Stored data:
● ● ● ● ●

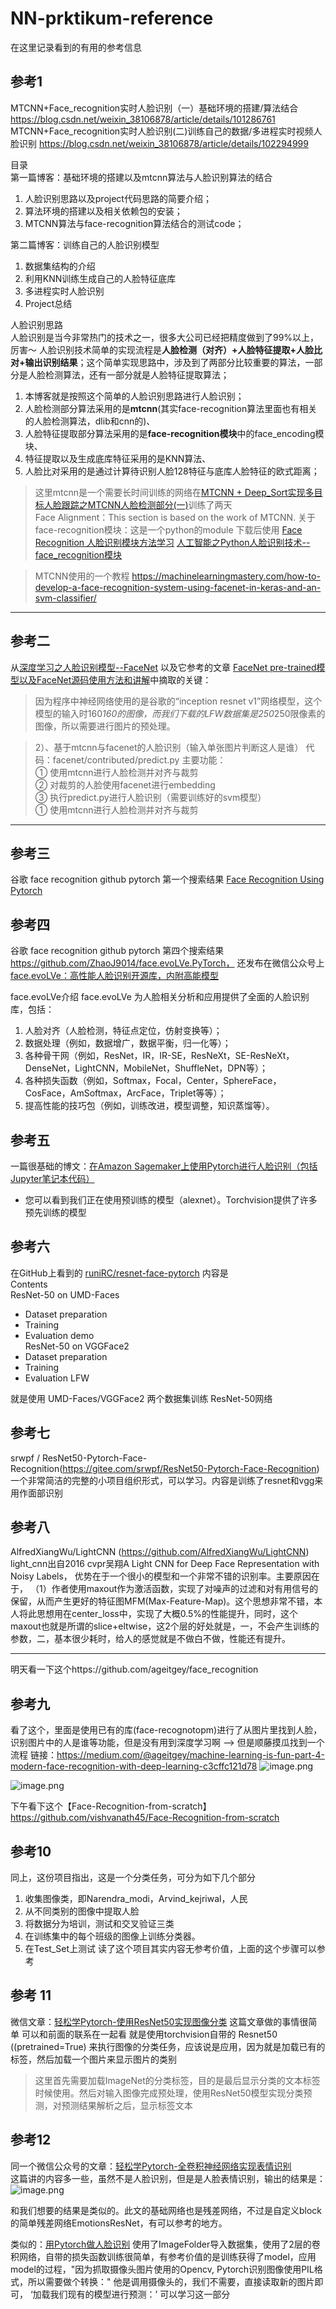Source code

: # NN-prktikum-reference
在这里记录看到的有用的参考信息

## 参考1
MTCNN+Face_recognition实时人脸识别（一）基础环境的搭建/算法结合 https://blog.csdn.net/weixin_38106878/article/details/101286761
MTCNN+Face_recognition实时人脸识别(二)训练自己的数据/多进程实时视频人脸识别 https://blog.csdn.net/weixin_38106878/article/details/102294999   


目录   
第一篇博客：基础环境的搭建以及mtcnn算法与人脸识别算法的结合
1. 人脸识别思路以及project代码思路的简要介绍；
2. 算法环境的搭建以及相关依赖包的安装；
3. MTCNN算法与face-recognition算法结合的测试code；   



第二篇博客：训练自己的人脸识别模型   
1. 数据集结构的介绍
2. 利用KNN训练生成自己的人脸特征底库
3. 多进程实时人脸识别
4. Project总结

人脸识别思路   
人脸识别是当今非常热门的技术之一，很多大公司已经把精度做到了99%以上，厉害～
人脸识别技术简单的实现流程是**人脸检测（对齐）+人脸特征提取+人脸比对+输出识别结果**；这个简单实现思路中，涉及到了两部分比较重要的算法，一部分是人脸检测算法，还有一部分就是人脸特征提取算法；   
1. 本博客就是按照这个简单的人脸识别思路进行人脸识别；
2. 人脸检测部分算法采用的是**mtcnn**(其实face-recognition算法里面也有相关的人脸检测算法，dlib和cnn的)、
3. 人脸特征提取部分算法采用的是**face-recognition模块**中的face_encoding模块、
4. 特征提取以及生成底库特征采用的是KNN算法、
5. 人脸比对采用的是通过计算待识别人脸128特征与底库人脸特征的欧式距离；   


> 这里mtcnn是一个需要长时间训练的网络在[MTCNN + Deep_Sort实现多目标人脸跟踪之MTCNN人脸检测部分(一)](https://blog.csdn.net/weixin_38106878/article/details/98958406)训练了两天   
Face Alignment：This section is based on the work of MTCNN.
> 关于face-recognition模块：这是一个python的module 下载后使用  [Face Recognition 人脸识别模块方法学习](https://blog.csdn.net/u014695788/article/details/89352503)  [人工智能之Python人脸识别技术--face_recognition模块](https://blog.csdn.net/qq_31673689/article/details/79370412?utm_medium=distribute.pc_relevant.none-task-blog-baidujs_title-3&spm=1001.2101.3001.4242)   

> MTCNN使用的一个教程 https://machinelearningmastery.com/how-to-develop-a-face-recognition-system-using-facenet-in-keras-and-an-svm-classifier/



---
## 参考二
从[深度学习之人脸识别模型--FaceNet](https://www.buildworld.cn/2020/04/17/%E6%B7%B1%E5%BA%A6%E5%AD%A6%E4%B9%A0%E4%B9%8B%E4%BA%BA%E8%84%B8%E8%AF%86%E5%88%AB%E6%A8%A1%E5%9E%8B-FaceNet/#5%E3%80%81GPU%E5%86%85%E5%AD%98%E6%BA%A2%E5%87%BA%E9%97%AE%E9%A2%98%EF%BC%8C%E5%B7%B2%E7%BB%8F%E8%A7%A3%E5%86%B3) 以及它参考的文章 [FaceNet pre-trained模型以及FaceNet源码使用方法和讲解](https://blog.csdn.net/MrCharles/article/details/80360461)中摘取的关键：
> 因为程序中神经网络使用的是谷歌的“inception resnet v1”网络模型，这个模型的输入时160*160的图像，而我们下载的LFW数据集是250*250限像素的图像，所以需要进行图片的预处理。   

> 2）、基于mtcnn与facenet的人脸识别（输入单张图片判断这人是谁）
代码：facenet/contributed/predict.py
主要功能：   
① 使用mtcnn进行人脸检测并对齐与裁剪   
② 对裁剪的人脸使用facenet进行embedding  
③ 执行predict.py进行人脸识别（需要训练好的svm模型）   
① 使用mtcnn进行人脸检测并对齐与裁剪  
---

## 参考三
谷歌 face recognition github pytorch 第一个搜索结果 [Face Recognition Using Pytorch](https://github.com/timesler/facenet-pytorch)   



## 参考四
谷歌 face recognition github pytorch 第四个搜索结果 https://github.com/ZhaoJ9014/face.evoLVe.PyTorch，  还发布在微信公众号上[face.evoLVe：高性能人脸识别开源库，内附高能模型](https://mp.weixin.qq.com/s/V8VoyMqVvjblH358ozcWEg)   

face.evoLVe介绍
face.evoLVe 为人脸相关分析和应用提供了全面的人脸识别库，包括：   
1. 人脸对齐（人脸检测，特征点定位，仿射变换等）；   
2. 数据处理（例如，数据增广，数据平衡，归一化等）；   
3. 各种骨干网（例如，ResNet，IR，IR-SE，ResNeXt，SE-ResNeXt，DenseNet，LightCNN，MobileNet，ShuffleNet，DPN等）；   
4. 各种损失函数（例如，Softmax，Focal，Center，SphereFace，CosFace，AmSoftmax，ArcFace，Triplet等等）；   
5. 提高性能的技巧包（例如，训练改进，模型调整，知识蒸馏等）。    


## 参考五
一篇很基础的博文：[在Amazon Sagemaker上使用Pytorch进行人脸识别（包括Jupyter笔记本代码）](https://medium.com/vaibhav-malpanis-blog/face-recognition-using-pytorch-on-amazon-sagemaker-c4f9f34c45f5)  
+ 您可以看到我们正在使用预训练的模型（alexnet）。Torchvision提供了许多预先训练的模型


## 参考六 
在GitHub上看到的 [runiRC/resnet-face-pytorch](https://github.com/AruniRC/resnet-face-pytorch)  内容是   
Contents   
ResNet-50 on UMD-Faces
  + Dataset preparation
  + Training
  + Evaluation demo   
ResNet-50 on VGGFace2   
  + Dataset preparation
  + Training
  + Evaluation LFW   
  
就是使用 UMD-Faces/VGGFace2 两个数据集训练 ResNet-50网络

## 参考七
srwpf / ResNet50-Pytorch-Face-Recognition(https://gitee.com/srwpf/ResNet50-Pytorch-Face-Recognition)
一个非常简洁的完整的小项目组织形式，可以学习。内容是训练了resnet和vgg来用作面部识别

## 参考八 
AlfredXiangWu/LightCNN (https://github.com/AlfredXiangWu/LightCNN)
light_cnn出自2016 cvpr吴翔A Light CNN for Deep Face Representation with Noisy Labels，
优势在于一个很小的模型和一个非常不错的识别率。主要原因在于，
（1）作者使用maxout作为激活函数，实现了对噪声的过滤和对有用信号的保留，从而产生更好的特征图MFM(Max-Feature-Map)。这个思想非常不错，本人将此思想用在center_loss中，实现了大概0.5%的性能提升，同时，这个maxout也就是所谓的slice+eltwise，这2个层的好处就是，一，不会产生训练的参数，二，基本很少耗时，给人的感觉就是不做白不做，性能还有提升。

---

明天看一下这个https://github.com/ageitgey/face_recognition
## 参考九
看了这个，里面是使用已有的库(face-recognotopm)进行了从图片里找到人脸，识别图片中的人是谁等功能，但是没有用到深度学习啊
-->
但是顺藤摸瓜找到一个流程 链接：https://medium.com/@ageitgey/machine-learning-is-fun-part-4-modern-face-recognition-with-deep-learning-c3cffc121d78
![image.png](https://i.loli.net/2020/12/21/inQLCmJMd5sOVNy.png)   

![image.png](https://i.loli.net/2020/12/21/3GOUNDVxQrt5RE2.png)   


下午看下这个【Face-Recognition-from-scratch】https://github.com/vishvanath45/Face-Recognition-from-scratch
## 参考10
同上，这份项目指出，这是一个分类任务，可分为如下几个部分  
1. 收集图像类，即Narendra_modi，Arvind_kejriwal，人民
2. 从不同类别的图像中提取人脸
3. 将数据分为培训，测试和交叉验证三类
4. 在训练集中的每个班级的图像上训练分类器。
5. 在Test_Set上测试
读了这个项目其实内容无参考价值，上面的这个步骤可以参考

## 参考 11 
微信文章：[轻松学Pytorch-使用ResNet50实现图像分类](https://mp.weixin.qq.com/mp/appmsgalbum?action=getalbum&__biz=MzA4MDExMDEyMw==&scene=1&album_id=1345187450108411905&count=3&uin=&key=&devicetype=Windows+10&version=620603c8&lang=zh_CN&ascene=1&winzoom=1)
这篇文章做的事情很简单 可以和前面的联系在一起看 就是使用torchvision自带的 Resnet50 ((pretrained=True) 来执行图像的分类任务，应该说是应用，因为就是加载已有的标签，然后加载一个图片来显示图片的类别
> 这里首先需要加载ImageNet的分类标签，目的是最后显示分类的文本标签时候使用。然后对输入图像完成预处理，使用ResNet50模型实现分类预测，对预测结果解析之后，显示标签文本

## 参考12
同一个微信公众号的文章：[轻松学Pytorch-全卷积神经网络实现表情识别](https://mp.weixin.qq.com/s?__biz=MzA4MDExMDEyMw==&mid=2247488958&idx=1&sn=172fff12a2b0486ca3eacdcb7f5bf562&chksm=9fa862faa8dfebecec80ed4555e295896789a098574d013e2f63517193293e1dd8cb24404e3e&scene=178&cur_album_id=1345187450108411905#rd)   
这篇讲的内容多一些，虽然不是人脸识别，但是是人脸表情识别，输出的结果是：
![image.png](https://i.loli.net/2020/12/22/1kwUOIzyg9cXA6N.png)   

和我们想要的结果是类似的。此文的基础网络也是残差网络，不过是自定义block的简单残差网络EmotionsResNet，有可以参考的地方。

类似的：[用Pytorch做人脸识别](https://www.jianshu.com/p/bd855481eda7)  使用了ImageFolder导入数据集，使用了2层的卷积网络，自带的损失函数训练很简单，有参考价值的是训练获得了model，应用model的过程，"因为抓取摄像头图片使用的Opencv, Pytorch识别图像使用PIL格式，所以需要做个转换：" 他是调用摄像头的，我们不需要，直接读取新的图片即可， ‘加载我们现有的模型进行预测：’ 可以学习这一部分
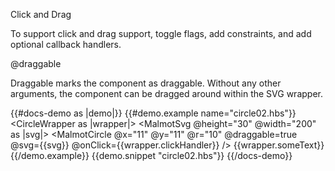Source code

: Click and Drag

To support click and drag support, toggle flags, add
constraints, and add optional callback handlers.

@draggable

Draggable marks the component as draggable. Without
any other arguments, the component can be dragged around
within the SVG wrapper.

{{#docs-demo as |demo|}}
   {{#demo.example name="circle02.hbs"}}
   <CircleWrapper as |wrapper|>
      <MalmotSvg 
         @height="30" 
         @width="200" as |svg|>
            <MalmotCircle 
                @x="11" 
                @y="11" 
                @r="10" 
                @draggable=true
                @svg={{svg}}
                @onClick={{wrapper.clickHandler}}
      />
      </MalmotSvg> 
      {{wrapper.someText}}
   </CircleWrapper>
   {{/demo.example}}
   {{demo.snippet "circle02.hbs"}} 
{{/docs-demo}}

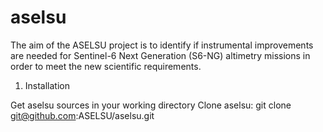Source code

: # aselsu

The aim of the ASELSU project is to identify if instrumental improvements are needed for Sentinel-6 Next Generation (S6-NG) altimetry missions in order to meet the new scientific requirements.

1. Installation

Get aselsu sources in your working directory
Clone aselsu: git clone git@github.com:ASELSU/aselsu.git
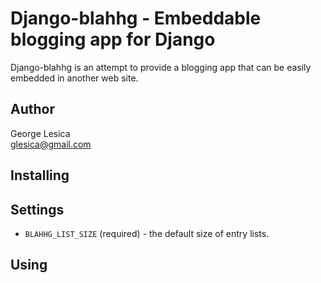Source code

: Django-blahhg - Embeddable blogging app for Django
==================================================
Django-blahhg is an attempt to provide a blogging app that can be easily 
embedded in another web site.

Author
------
George Lesica<br />
<glesica@gmail.com>

Installing
----------

Settings
--------
  * `BLAHHG_LIST_SIZE` (required) - the default size of entry lists.
  
Using
-----
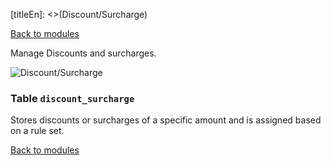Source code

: [titleEn]: <>(Discount/Surcharge)

[Back to modules](./../10-modules.md)

Manage Discounts and surcharges.

![Discount/Surcharge](./dist/erm-shopware-core-checkout-discountsurcharge.svg)


### Table `discount_surcharge`

Stores discounts or surcharges of a specific amount and is assigned based on a rule set.


[Back to modules](./../10-modules.md)
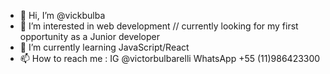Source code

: - 👋 Hi, I’m @vickbulba
- 👀 I’m interested in web development // currently looking for my first opportunity as a Junior developer 
- 🌱 I’m currently learning JavaScript/React 
- 📫 How to reach me : IG @victorbulbarelli WhatsApp +55 (11)986423300 

<!---
vickbulba/vickbulba is a ✨ special ✨ repository because its `README.md` (this file) appears on your GitHub profile.
You can click the Preview link to take a look at your changes.
--->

● ● ● ● ●

WHAT YOU ARE ASKED TO DO: Find the word "your" in the entries. Copy each line that holds it.

RESPONSE TO THE EXERCISE:
Get aselsu sources in your working directory
vickbulba/vickbulba is a ✨ special ✨ repository because its `README.md` (this file) appears on your GitHub profile.
You can click the Preview link to take a look at your changes.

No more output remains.